How to complete this task: With the pictures set aside, reproduce each entry precisely as it reads.

Records from a collection:
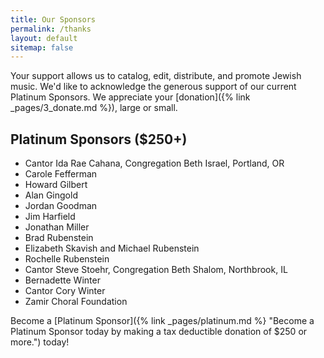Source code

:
 ```yaml
---
title: Our Sponsors
permalink: /thanks
layout: default
sitemap: false
---
```


Your support allows us to catalog, edit, distribute, and promote Jewish music.
We'd like to acknowledge the generous support of our current Platinum Sponsors. We appreciate your [donation]({% link _pages/3_donate.md %}), large or small.

## Platinum Sponsors ($250+)

- Cantor Ida Rae Cahana, Congregation Beth Israel, Portland, OR
- Carole Fefferman
- Howard Gilbert
- Alan Gingold
- Jordan Goodman
- Jim Harfield
- Jonathan Miller
- Brad Rubenstein
- Elizabeth Skavish and Michael Rubenstein
- Rochelle Rubenstein
- Cantor Steve Stoehr, Congregation Beth Shalom, Northbrook, IL
- Bernadette Winter
- Cantor Cory Winter
- Zamir Choral Foundation

Become a [Platinum Sponsor]({% link _pages/platinum.md %} "Become a Platinum
Sponsor today by making a tax deductible donation of $250 or more.") today!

Task response:
Source code

:
 ```yaml
---
title: Our Sponsors
permalink: /thanks
layout: default
sitemap: false
---
```


Your support allows us to catalog, edit, distribute, and promote Jewish music.
We'd like to acknowledge the generous support of our current Platinum Sponsors. We appreciate your [donation]({% link _pages/3_donate.md %}), large or small.

## Platinum Sponsors ($250+)

- Cantor Ida Rae Cahana, Congregation Beth Israel, Portland, OR
- Carole Fefferman
- Howard Gilbert
- Alan Gingold
- Jordan Goodman
- Jim Harfield
- Jonathan Miller
- Brad Rubenstein
- Elizabeth Skavish and Michael Rubenstein
- Rochelle Rubenstein
- Cantor Steve Stoehr, Congregation Beth Shalom, Northbrook, IL
- Bernadette Winter
- Cantor Cory Winter
- Zamir Choral Foundation

Become a [Platinum Sponsor]({% link _pages/platinum.md %} "Become a Platinum
Sponsor today by making a tax deductible donation of $250 or more.") today!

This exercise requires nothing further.